#### Task brief
The word "Rows" marks the lines to report; pull each of them from the listing.

#### Material supplied

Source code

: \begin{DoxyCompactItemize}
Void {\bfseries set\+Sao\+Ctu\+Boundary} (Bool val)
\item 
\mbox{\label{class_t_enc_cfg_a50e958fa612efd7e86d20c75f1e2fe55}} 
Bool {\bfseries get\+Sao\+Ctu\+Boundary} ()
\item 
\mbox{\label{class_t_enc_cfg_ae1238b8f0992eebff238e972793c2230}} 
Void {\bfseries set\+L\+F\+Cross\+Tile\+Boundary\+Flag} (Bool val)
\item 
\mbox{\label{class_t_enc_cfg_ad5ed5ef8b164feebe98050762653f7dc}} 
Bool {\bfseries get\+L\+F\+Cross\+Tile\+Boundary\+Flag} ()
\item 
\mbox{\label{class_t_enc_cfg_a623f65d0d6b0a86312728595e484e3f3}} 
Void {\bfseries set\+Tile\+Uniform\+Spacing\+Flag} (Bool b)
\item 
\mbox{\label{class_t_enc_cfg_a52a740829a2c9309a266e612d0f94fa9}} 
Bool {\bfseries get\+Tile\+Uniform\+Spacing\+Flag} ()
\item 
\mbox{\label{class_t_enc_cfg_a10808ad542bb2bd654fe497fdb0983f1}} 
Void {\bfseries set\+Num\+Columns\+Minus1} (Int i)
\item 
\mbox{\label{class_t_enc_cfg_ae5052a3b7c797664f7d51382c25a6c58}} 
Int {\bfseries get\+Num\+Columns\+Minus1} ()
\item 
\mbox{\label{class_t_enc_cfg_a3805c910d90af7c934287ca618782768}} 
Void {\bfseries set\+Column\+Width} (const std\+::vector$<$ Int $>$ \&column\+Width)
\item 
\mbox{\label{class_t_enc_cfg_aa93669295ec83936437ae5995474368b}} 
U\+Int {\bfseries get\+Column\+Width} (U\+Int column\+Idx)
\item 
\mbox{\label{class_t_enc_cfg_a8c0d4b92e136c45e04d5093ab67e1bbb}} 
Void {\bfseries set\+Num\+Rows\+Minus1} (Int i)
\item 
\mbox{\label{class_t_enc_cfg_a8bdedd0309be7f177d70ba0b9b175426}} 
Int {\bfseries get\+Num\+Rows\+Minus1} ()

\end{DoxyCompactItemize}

#### Response box
Void {\bfseries set\+Num\+Rows\+Minus1} (Int i)
Int {\bfseries get\+Num\+Rows\+Minus1} ()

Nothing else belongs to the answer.